Downing Street has distanced itself from a minister who admitted consumers are suffering rising prices, saying the “important thing” is a strong economy.

International Trade Minister Mark Garnier said rising prices hitting households had been predicted in the wake of a Brexit vote and had now “transpired”.

But a No 10 spokesperson said people’s lives would still be improved by a fundamentally strong economy, which he said was demonstrated by new figures showing 0.5 per cent growth between July and September.

It is the second time in two days that Mr Garnier has deviated from No 10’s official line, after saying Theresa May’s oft-repeated “Brexit means Brexit” phrase does not give “much clarity”.

Speaking to Bloomberg, Mr Garnier said: “Consumers are going to start to see rising prices and there’s nothing we can do about that.

“That was a well-predicted effect of Brexit.
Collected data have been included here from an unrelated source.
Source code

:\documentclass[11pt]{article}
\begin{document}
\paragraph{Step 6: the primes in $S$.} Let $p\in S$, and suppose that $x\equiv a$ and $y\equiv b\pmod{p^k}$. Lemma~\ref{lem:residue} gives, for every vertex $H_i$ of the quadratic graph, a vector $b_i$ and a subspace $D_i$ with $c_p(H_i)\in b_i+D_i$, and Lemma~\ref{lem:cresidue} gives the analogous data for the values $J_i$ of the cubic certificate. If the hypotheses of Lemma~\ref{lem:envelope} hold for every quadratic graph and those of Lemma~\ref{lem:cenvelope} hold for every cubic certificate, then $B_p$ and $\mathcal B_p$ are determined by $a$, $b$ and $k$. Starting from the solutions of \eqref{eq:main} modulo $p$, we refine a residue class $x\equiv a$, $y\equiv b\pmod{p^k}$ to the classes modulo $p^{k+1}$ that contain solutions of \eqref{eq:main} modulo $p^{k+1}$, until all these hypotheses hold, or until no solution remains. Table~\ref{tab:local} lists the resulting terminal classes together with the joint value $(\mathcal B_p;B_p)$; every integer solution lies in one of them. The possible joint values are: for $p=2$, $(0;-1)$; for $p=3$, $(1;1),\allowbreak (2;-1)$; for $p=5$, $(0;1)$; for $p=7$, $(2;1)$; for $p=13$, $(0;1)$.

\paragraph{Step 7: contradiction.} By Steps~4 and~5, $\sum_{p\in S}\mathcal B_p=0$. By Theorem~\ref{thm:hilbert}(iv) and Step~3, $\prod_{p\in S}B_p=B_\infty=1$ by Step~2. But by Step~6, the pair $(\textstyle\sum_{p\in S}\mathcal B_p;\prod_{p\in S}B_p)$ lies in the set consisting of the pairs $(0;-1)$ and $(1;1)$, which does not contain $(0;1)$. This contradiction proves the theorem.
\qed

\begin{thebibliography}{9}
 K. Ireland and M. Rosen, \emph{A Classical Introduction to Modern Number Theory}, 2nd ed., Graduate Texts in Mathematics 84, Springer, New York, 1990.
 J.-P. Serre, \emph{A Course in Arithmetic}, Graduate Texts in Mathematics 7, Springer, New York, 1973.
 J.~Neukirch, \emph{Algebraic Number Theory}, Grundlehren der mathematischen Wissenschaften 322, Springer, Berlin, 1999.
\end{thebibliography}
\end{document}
The point was very clearly made by everybody. Brexit could easily result in a slump in the value of sterling. That has transpired.”

How the pound has struggled since Brexit

Asked if Downing Street agreed with his words, a spokesperson accepted the economy would need to “adjust” as the UK’s relationship with the EU changes, but added: “The most important issue here is the strength of the British economy.

“That’s what will allow us to protect British consumers and British industry as we go forward through the process of exiting the European Union.”

Sterling’s decline in recent weeks will mean consumers’ money will be worth less as they head to the shops. Consumer price growth already surged to 1 per cent in September, the highest level in almost two years.

But the Government would rather focus on the positive side to economic data released today showing that the UK defied expectations and grew by 0.5 per cent in the third quarter of 2016.

When Mr Garnier was asked about Brexit this week, he said: “I’m not going to use the expression ‘Brexit means Brexit’ for obvious reasons – because it does not necessarily give that much clarity.”

The phrase, which initially represented Ms May’s determination to leave the EU, has come to be seen as a symbol of the lack of transparency around the Prime Minister’s objectives in her talks with European leaders.